The renegade who yearns to shrug off stifling family dynamics. The poet weary of dead-end jobs. The dreamer alternately propelled by grandiosity and crippled by self-loathing. The Lover aching for Big Love. These archetypes are part and parcel of rock and roll, the popular canons brimming with narratives that glorify freedom and the impulse to self-actualize. From chants to the blues to contemporary playlists, such declarations abound, pointing to the spirit’s perennial ache for release.
Building on her stellar 2018 debut, Red Rescue, Jaimee Harris releases her second LP, Boomerang Town, reveling in precisely crafted images and sensual melodies that conjure the tension between oversized ambition and cramped realities. The title song, for example, is a complexly woven epic about a couple fueled by mega dreams who keep spinning “in circles, round and round in this boomerang town.” As the track unfolds, the couple continue to find themselves in circumstances that fall shorter and shorter of their aspirations, the singer’s partner, Julie, descending into despair.
If “Boomerang Town” captures the existential plight of being stuck, “Sam’s” is equally unflinching, focused on the perils of isolation and mental illness.

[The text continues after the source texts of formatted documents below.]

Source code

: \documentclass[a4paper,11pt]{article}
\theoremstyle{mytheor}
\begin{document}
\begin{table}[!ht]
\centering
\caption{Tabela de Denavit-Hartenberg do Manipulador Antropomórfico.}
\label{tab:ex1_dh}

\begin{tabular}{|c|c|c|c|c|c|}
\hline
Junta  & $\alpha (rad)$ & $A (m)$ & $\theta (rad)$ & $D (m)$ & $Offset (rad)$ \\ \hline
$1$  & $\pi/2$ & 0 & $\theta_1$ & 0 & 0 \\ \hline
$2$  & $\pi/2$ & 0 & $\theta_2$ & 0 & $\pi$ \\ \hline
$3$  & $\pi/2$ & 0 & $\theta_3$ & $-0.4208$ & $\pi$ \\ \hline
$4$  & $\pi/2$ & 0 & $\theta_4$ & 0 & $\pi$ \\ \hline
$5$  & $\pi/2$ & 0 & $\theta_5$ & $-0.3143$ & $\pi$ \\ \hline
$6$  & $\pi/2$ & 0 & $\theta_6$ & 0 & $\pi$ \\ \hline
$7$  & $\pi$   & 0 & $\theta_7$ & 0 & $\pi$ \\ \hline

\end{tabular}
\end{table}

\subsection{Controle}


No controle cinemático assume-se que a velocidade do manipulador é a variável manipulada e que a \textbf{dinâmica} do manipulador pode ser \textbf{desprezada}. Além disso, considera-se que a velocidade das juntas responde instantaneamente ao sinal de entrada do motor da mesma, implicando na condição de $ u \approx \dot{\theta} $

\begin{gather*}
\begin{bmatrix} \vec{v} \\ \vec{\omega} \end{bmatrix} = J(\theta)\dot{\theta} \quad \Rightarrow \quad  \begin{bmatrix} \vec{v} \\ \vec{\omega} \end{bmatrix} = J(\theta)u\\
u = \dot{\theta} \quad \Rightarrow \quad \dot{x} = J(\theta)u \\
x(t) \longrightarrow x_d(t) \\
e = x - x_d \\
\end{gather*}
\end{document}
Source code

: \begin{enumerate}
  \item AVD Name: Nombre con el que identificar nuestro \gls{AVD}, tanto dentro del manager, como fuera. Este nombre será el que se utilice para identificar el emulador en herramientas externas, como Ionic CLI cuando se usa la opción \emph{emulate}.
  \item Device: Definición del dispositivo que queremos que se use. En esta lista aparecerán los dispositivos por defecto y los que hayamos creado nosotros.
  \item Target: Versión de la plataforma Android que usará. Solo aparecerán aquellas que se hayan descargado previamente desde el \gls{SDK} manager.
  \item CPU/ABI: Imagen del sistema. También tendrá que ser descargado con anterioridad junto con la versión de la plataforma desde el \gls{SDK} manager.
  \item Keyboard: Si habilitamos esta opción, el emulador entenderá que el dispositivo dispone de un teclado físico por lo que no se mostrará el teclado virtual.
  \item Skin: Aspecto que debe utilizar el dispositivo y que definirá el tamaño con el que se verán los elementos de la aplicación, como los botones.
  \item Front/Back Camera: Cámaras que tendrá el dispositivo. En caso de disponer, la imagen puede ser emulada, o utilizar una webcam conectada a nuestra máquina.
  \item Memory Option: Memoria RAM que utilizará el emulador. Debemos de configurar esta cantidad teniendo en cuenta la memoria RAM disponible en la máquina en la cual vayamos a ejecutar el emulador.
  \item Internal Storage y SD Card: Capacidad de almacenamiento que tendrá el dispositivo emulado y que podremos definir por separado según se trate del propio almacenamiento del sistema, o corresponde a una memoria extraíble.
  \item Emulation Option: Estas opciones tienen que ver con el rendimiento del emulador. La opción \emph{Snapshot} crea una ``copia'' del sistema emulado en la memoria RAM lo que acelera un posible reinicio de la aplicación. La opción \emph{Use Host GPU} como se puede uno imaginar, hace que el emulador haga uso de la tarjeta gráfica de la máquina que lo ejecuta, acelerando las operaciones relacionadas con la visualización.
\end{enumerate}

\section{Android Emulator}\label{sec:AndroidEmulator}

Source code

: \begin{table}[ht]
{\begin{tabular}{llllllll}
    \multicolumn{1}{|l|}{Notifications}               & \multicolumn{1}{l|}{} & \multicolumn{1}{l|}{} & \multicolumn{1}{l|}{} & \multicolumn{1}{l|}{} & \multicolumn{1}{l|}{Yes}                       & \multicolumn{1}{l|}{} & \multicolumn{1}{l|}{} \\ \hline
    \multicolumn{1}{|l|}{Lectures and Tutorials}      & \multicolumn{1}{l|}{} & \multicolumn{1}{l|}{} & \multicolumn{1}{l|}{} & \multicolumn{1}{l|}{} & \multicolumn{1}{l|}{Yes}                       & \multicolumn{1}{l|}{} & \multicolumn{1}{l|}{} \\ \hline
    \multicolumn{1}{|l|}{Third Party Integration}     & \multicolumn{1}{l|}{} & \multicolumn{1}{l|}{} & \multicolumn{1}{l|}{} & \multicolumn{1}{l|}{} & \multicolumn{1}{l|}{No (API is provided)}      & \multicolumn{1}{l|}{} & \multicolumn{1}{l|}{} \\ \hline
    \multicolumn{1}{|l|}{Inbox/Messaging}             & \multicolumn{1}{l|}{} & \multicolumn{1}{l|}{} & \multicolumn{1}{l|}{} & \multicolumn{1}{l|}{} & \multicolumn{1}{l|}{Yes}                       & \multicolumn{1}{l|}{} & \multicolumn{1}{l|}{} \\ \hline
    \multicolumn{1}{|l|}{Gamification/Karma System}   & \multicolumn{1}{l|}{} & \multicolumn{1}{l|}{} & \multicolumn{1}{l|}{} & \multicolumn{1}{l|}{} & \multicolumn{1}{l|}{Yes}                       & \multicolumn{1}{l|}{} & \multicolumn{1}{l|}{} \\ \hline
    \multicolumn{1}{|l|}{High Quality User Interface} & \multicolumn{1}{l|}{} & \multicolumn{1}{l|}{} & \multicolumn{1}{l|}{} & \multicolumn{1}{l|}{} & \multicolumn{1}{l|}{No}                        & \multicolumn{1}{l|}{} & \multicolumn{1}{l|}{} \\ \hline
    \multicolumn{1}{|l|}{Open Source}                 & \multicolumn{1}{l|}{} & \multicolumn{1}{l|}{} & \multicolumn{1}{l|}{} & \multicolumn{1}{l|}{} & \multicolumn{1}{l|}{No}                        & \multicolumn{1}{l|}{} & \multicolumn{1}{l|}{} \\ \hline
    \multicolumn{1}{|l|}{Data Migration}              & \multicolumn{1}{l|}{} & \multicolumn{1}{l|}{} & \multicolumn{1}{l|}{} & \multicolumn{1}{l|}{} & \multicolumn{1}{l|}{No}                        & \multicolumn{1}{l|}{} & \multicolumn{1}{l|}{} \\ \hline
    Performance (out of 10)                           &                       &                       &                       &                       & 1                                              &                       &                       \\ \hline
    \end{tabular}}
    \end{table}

That said, Harris skillfully avoids over-the-top nihilism. Indeed, the characters in Harris’s narratives are far from one-dimensional victims. Though they suffer, often badly and perhaps excessively, their aches for more are the stuff of epics, conjuring Springsteen’s legacy as well as recent work by Gretchen Peters, The Killers, and Thomas Dollbaum, among others.
“The Fair and Dark-Haired Lad” addresses the intergenerational nature of addiction, personifying alcoholism. Harris keenly describes the syndrome of craving and regret, though she concludes with an image that points to the possibility of recovery: “Turn the engine over roll the windows down / left a note to tell ’em where I’m bound / I say goodbye tip my hat / to the fair and dark-haired lad.” Accents by Michele Gazich on violin and Dirk Powell on accordion infuse the piece with an eerie vibe.
On “Good Morning, My Love”, Harris navigates the relational doubts that often emerge late at night and/or early in the morning; “Did those demons all stay under / the bed in which you lay or did they cry out / tell you to change your mind about me?” Harris’s voice is plaintive yet engaged, trepidatious yet urgent. “Like You” similarly navigates a “coffee house” folk style and includes one of Boomerang Town’s stand-out lines: “Tonight the moon is colored like old smokers’ teeth”. “Fall (Devin’s Song)”, co-written with Mary Gauthier, centers on a person who died young; “Your friends are in the auditorium / you should be with them in your cap and gown”. Though Harris doesn’t reveal Devin’s cause of death, we can’t help but wonder if she is commenting on the opioid epidemic and the alarming number of people dying daily from overdoses.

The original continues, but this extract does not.